America survived and prospered for a couple of centuries without knowing absolutely everything about its Presidents. Full disclosure was prevented both by the discretion of the perpetrators and by a fairly rigid sense of restraint on the part of the Establishment press. For example, when James B. ("Scotty") Reston, the Washington bureau chief of the New York Times, found out that one of his reporters was looking into rumors that John Kennedy had been married to another woman before Jackie, he stopped the investigation. Said Reston: "I will not have the New York Times muckraking the President of the United States."
Before Washington journalism turned into blood sport and politics turned into an exercise in serial lying, there was a fairly firm understanding by the press that personal failings were none of the public's business unless misbehavior affected the performance of public duties. Because there was so little competition, the press barons could enforce those rules. No more.
Yet there is a national longing to return to the good old days when political news was more about issues and policies, and less about private lives. Could there be a set of guidelines governing both press coverage and the terms of political engagement? How about a statute of limitations for past misdeeds? Maybe any act committed before the age of majority should be off limits. Or could misbehavior that violates no laws and harms no other person be declared out of bounds for scrutiny?
This all sounds reasonable enough, but it's hard to imagine that some parts of the press wouldn't continue to ask the questions and that some parts of the media wouldn't rush to report the answers, believable or not. Soon it would be everywhere. The rationale for probing has only grown easier in this post-ideological period, since so many politicians are essentially saying "Elect me because I'm the better person." Is there not then a compelling need to know just how good a person that politician is? Is he or she a hypocrite?
Which brings us back to George W. Bush. Surely few care that he may have had a wild youth, if that means he dated many women or drank too much from time to time. But what about the illegal use of cocaine? Tens of thousands of Americans are serving mandatory jail sentences for having been caught with cocaine or its variant, crack. If Bush did try cocaine, how does that square with his support of Texas legislation putting those caught with less than a gram of the drug in jail?
A young man asked Bush during a campaign event in Iowa recently whether the candidate had used cocaine. Bush said he wasn't answering that sort of question. The questioner then asked whether candidates should be disqualified if such use occurred. Bush said no, "if they've learned their lesson." O.K., but what about the people in jail who may have learned their lessons?

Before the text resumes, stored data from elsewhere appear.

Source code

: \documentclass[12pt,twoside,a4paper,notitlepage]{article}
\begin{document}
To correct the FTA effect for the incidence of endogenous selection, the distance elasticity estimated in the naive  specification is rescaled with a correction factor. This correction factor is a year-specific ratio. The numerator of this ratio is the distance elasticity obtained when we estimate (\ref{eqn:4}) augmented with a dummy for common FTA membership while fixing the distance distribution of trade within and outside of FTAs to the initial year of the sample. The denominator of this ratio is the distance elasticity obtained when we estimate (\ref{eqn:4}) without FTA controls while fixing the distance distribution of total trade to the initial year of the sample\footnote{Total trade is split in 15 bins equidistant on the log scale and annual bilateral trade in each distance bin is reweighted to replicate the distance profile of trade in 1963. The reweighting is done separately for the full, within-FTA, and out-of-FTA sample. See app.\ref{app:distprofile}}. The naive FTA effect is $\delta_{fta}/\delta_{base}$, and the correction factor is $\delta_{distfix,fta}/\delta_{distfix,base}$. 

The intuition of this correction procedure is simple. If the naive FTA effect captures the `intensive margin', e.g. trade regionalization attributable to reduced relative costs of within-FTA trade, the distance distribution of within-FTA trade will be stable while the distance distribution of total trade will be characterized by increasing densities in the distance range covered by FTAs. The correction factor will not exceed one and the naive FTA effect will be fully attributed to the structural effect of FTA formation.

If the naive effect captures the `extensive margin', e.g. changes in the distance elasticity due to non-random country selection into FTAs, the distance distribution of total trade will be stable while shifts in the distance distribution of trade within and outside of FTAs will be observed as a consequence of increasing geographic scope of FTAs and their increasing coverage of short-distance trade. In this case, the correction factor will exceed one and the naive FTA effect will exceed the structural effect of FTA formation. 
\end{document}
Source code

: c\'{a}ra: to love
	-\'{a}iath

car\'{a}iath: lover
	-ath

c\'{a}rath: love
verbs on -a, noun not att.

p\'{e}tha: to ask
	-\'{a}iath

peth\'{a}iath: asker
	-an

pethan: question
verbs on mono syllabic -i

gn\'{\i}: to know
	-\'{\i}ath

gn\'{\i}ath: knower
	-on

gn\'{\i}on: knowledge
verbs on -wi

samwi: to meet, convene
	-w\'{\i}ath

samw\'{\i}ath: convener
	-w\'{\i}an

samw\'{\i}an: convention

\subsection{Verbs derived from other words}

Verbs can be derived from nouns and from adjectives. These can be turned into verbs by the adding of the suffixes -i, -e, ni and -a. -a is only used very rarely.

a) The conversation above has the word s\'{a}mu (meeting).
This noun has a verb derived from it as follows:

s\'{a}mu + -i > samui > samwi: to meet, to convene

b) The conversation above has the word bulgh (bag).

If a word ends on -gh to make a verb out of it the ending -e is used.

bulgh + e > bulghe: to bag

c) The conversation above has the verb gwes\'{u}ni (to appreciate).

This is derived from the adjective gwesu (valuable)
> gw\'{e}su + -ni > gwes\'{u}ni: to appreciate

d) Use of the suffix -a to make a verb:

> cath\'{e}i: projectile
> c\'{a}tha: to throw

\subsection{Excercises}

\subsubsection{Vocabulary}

There may be only two practical ways to deal with the question of privacy for candidates, and neither relies on the self-restraint of the press, since that is a forlorn hope. The first is the "let it all hang out" approach, in which the candidate answers every question, truthfully, and relies on the good sense of the people to weigh the importance of what is disclosed. There is good reason to believe, post-Clinton, that we have arrived at a time in which the public can sort out what's important and what is merely embarrassing. Do most candidates have that sort of trust in the American people? Bill Clinton certainly didn't, devising an impressively precise series of half-admissions that allowed him to get elected twice.
The second approach is to say nothing about the sins of the past, and to let the public decide whether the stonewall is covering up some egregious mistake or is rather a healthy assertion of political privacy. This seems to be George W. Bush's current strategy, at least on this question. He has been quick to deny any marital infidelity and to admit earlier excessive drinking. It might be nice to think that a politician can decide where to draw the line on political privacy, but Bush is being naive if he thinks his silence will stop the questions.